| Literature DB >> 31259268 |
Meiqi Guo1,2, Alan Tam1,3, Ayan Dey4,5, Beth Fraser3, Margaret Podalak3, Mark Bayley3,1, Christine Soong6,7, Alexander Lo2,1.
Abstract
Medication reconciliation in ambulatory care settings helps prevent adverse drug events. Patient involvement in the process is crucial, as clinicians must verify the reported medication history with other sources such as home medication lists or brown-bagged home medications provided by patients. However, only 47.8% of brain injury and stroke adult outpatients at Toronto Rehabilitation Institute, an academic rehabilitation hospital, bring their medications/medication lists to clinic visits. In turn, missing medication information impacts the clinic by causing delays in treatment and interrupted clinic flow. This project aimed to increase the percentage of patients who bring their medications/medication lists to 80% and decrease the impact on clinic visits caused by missing medication information to 10%. This was a controlled before-after study, with the outpatient rehabilitation assessment (OPRA) clinic as the intervention and the spasticity clinic as the control. The model for improvement was used as the project framework. Process mapping, Ishikawa diagrams, driver diagrams and patient surveys generated the change ideas. Verbal reminders during confirmation phone calls, written reminders and medication list templates were implemented. Data were collected on a biweekly basis and analysed using statistical control charts. After six Plan-Do-Study-Act cycles conducted over 49 weeks, both project aims were achieved. The percentage of OPRA clinic patients who brought medications/medication lists was 81.8% and the impact on clinic visits caused by missing medication information was 9.1% of clinic visits. Special cause variation was detected on the statistical control charts. Conversely, there was no special cause variation for the spasticity clinic (the control) for either aim. Lessons learnt include the importance of prolonged data collection when implementing interventions with long lag time, and that verbal reminders may not be effective for patients with cognitive impairments. Future efforts may focus on implementing the bundle of project interventions for the spasticity clinic.Entities:
Keywords: ambulatory care; healthcare quality improvement; medication reconciliation
Year: 2019 PMID: 31259268 PMCID: PMC6567944 DOI: 10.1136/bmjoq-2018-000358
Source DB: PubMed Journal: BMJ Open Qual ISSN: 2399-6641
Figure 1P chart—the proportion of patients who brought their medications/medication lists to the outpatient rehabilitation assessment (OPRA) clinic from 14 November 2016 to 20 October 2017. Each data point represented an average of 29.6 patients per 2-week interval. Special cause variation in the form of 9 points above the centre line was seen from week 32/33 to week 48/49 (grey box). The red lines represent the upper and lower control limits, and the blue line represents the control limit. CL, control limit; LCL, lower control limit; PDSA, Plan-Do-Study-Act; UCL, upper control limit.
Figure 2P chart—the proportion of patients who brought their medications/medication lists to the spasticity clinic from 14 Nov ember 2016 to 20 October 2017. Each data point represented an average of 12.3 patients per 2-week interval. No special cause variation was seen. The red lines represent the upper and lower control limits, and the blue line represent the control limit. CL, control limit; LCL, lower control limit; UCL, upper control limit.
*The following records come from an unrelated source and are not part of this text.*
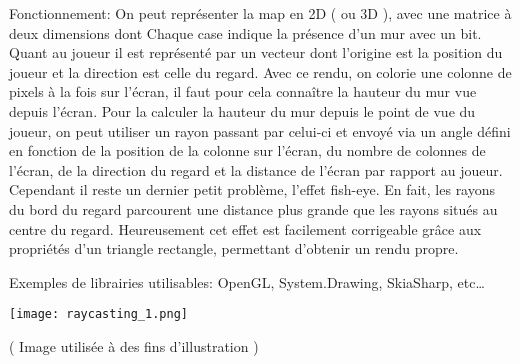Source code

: \documentclass[french, 12pt]{article}
\begin{document}
\begin{flushleft}
        Fonctionnement: On peut représenter la map en 2D ( ou 3D ), avec une matrice à deux dimensions dont Chaque case indique la présence d'un mur avec un bit. Quant au joueur il est représenté par un vecteur dont l'origine est la position du joueur et la direction est celle du regard. Avec ce rendu, on colorie une colonne de pixels à la fois sur l'écran, il faut pour cela connaître la hauteur du mur vue depuis l'écran. Pour la calculer la hauteur du mur depuis le point de vue du joueur, on peut utiliser un rayon passant par celui-ci et envoyé via un angle défini en fonction de la position de la colonne sur l’écran, du nombre de colonnes de l'écran, de la direction du regard et la distance de l’écran par rapport au joueur. Cependant il reste un dernier petit problème, l’effet fish-eye. En fait, les rayons du bord du regard parcourent une distance plus grande que les rayons situés au centre du regard. Heureusement cet effet est facilement corrigeable grâce aux propriétés d’un triangle rectangle, permettant d’obtenir un rendu propre. \newline


        Exemples de librairies utilisables: OpenGL, System.Drawing, SkiaSharp, etc…
        
    \end{flushleft}
    \begin{center}
            \texttt{[image: raycasting\_1.png]}
            
            \tiny\color{gray}( Image utilisée à des fins d’illustration )
    \end{center}
    \newpage

\end{document}
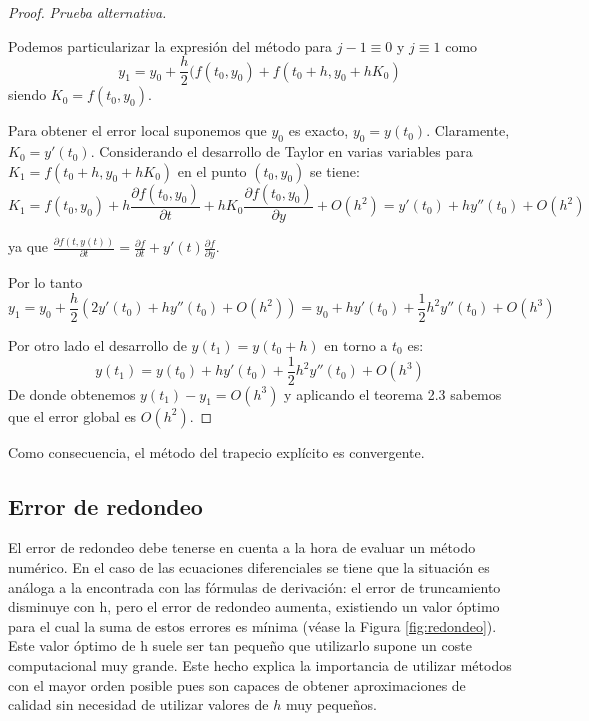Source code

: \documentclass{article}
\theoremstyle{theorem-style}  %
\theoremstyle{definition-style}
\theoremstyle{example-style}
\begin{document}
		\begin{proof} \textit{Prueba alternativa.}

			Podemos particularizar la expresión del método para $j-1 \equiv 0$ y $j \equiv 1$ como
			$$y_1=y_0+\frac{h}{2}(f(t_0,y_0)+f(t_0+h,y_0+h K_0)$$ siendo $K_0=f(t_0,y_0)$.

			Para obtener el error local suponemos que $y_0$ es exacto, $y_0=y(t_0)$. Claramente, $K_0 = y'(t_0)$. Considerando el desarrollo de Taylor en varias variables para $K_1=f(t_0+h,y_0+h K_0)$ en el punto $(t_0,y_0)$ se tiene:
			$$K_1 = f(t_0,y_0) + h \frac{\partial f(t_0,y_0)}{\partial t}+h K_0\frac{\partial f(t_0,y_0)}{\partial y}+O(h^{2})=y'(t_0)+hy''(t_0)+O(h^{2})$$

			ya que $\frac{\partial f(t,y(t))}{\partial t} = \frac{\partial f}{\partial t} + y'(t)\frac{\partial f}{\partial y}$.

			Por lo tanto $$y_1=y_0+\frac{h}{2}(2y'(t_0)+hy''(t_0)+O(h^2))=y_0+hy'(t_0)+\frac{1}{2}h^{2}y''(t_0)+O(h^3)$$

			Por otro lado el desarrollo de $y(t_1)=y(t_0 + h)$ en torno a $t_0$ es:
			$$y(t_1)=y(t_0)+hy'(t_0)+\frac{1}{2}h^{2}y''(t_0)+O(h^{3})$$
			De donde obtenemos $y(t_1)-y_1=O(h^{3})$ y aplicando el teorema 2.3 sabemos que el error global es $O(h^{2})$.
		\end{proof}

        Como consecuencia, el método del trapecio explícito es convergente.

    \subsection{Error de redondeo} \label{sec:trapecio-explicito:redondeo}

		El error de redondeo debe tenerse en cuenta a la hora de evaluar un método numérico. En el caso de las ecuaciones diferenciales se tiene que la situación es análoga a la encontrada con las fórmulas de derivación: el error de truncamiento disminuye con h, pero el error de redondeo aumenta, existiendo un valor óptimo para el cual la suma de estos errores es mínima (véase la Figura \ref{fig:redondeo}). Este valor óptimo de h suele ser tan pequeño que utilizarlo supone un coste computacional muy grande. Este hecho explica la importancia de utilizar métodos con el mayor orden posible pues son capaces de obtener aproximaciones de calidad sin necesidad de utilizar valores de $h$ muy pequeños. \cite{Vazquez}
\end{document}
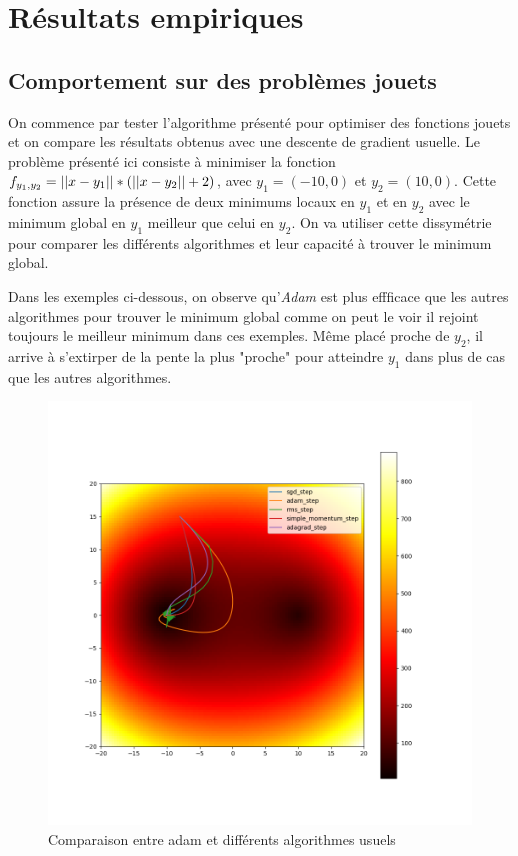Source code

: \documentclass[fleqn,11pt, titlepage, french]{article}
\begin{document}
	\section{Résultats empiriques}
	
	\subsection{Comportement sur des problèmes jouets}
	
	On commence par tester l'algorithme présenté pour optimiser des fonctions jouets et on compare les résultats obtenus avec une descente de gradient usuelle. Le problème présenté ici consiste à minimiser la fonction $f_{y_1, y_2} = \left|\left|x-y_1\right|\right| * (\left|\left|x-y_2\right|\right| +2) $, avec $y_1 = (-10, 0)$ et $y_2 = (10, 0)$. Cette fonction assure la présence de deux minimums locaux en $y_1$ et en $y_2$ avec le minimum global en $y_1$ meilleur que celui en $y_2$. On va utiliser cette dissymétrie pour comparer les différents algorithmes et leur capacité à trouver le minimum global.
	
	Dans les exemples ci-dessous, on observe qu'\emph{Adam} est plus effficace que les autres algorithmes pour trouver le minimum global comme on peut le voir il rejoint toujours le meilleur minimum dans ces exemples. Même placé proche de $y_2$, il arrive à s'extirper de la pente la plus "proche" pour atteindre $y_1$ dans plus de cas que les autres algorithmes.
	
	\begin{figure}[H]
		\centering
		\includegraphics[scale=0.3]{../gdsvm/exports/adam-rms-sgd.png}
		\caption{Comparaison entre adam et différents algorithmes usuels}
	\end{figure}
\end{document}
Figure 3P chart—the proportion of patients whose clinic visit was impacted by not having brought their medications/medication lists from 14 November 2016 to 20 October 2017 in the outpatient rehabilitation assessment (OPRA) clinic. Each data point represented an average of 29.6 patients per 2-week interval. Special cause variation in the form of 12 points below the centre line was seen from week 32/33 to week 48/49 (grey box). The red lines represent the upper and lower control limits, and the blue line represent the control limit. CL, control limit; PDSA, Plan-Do-Study-Act; UCL, upper control limit.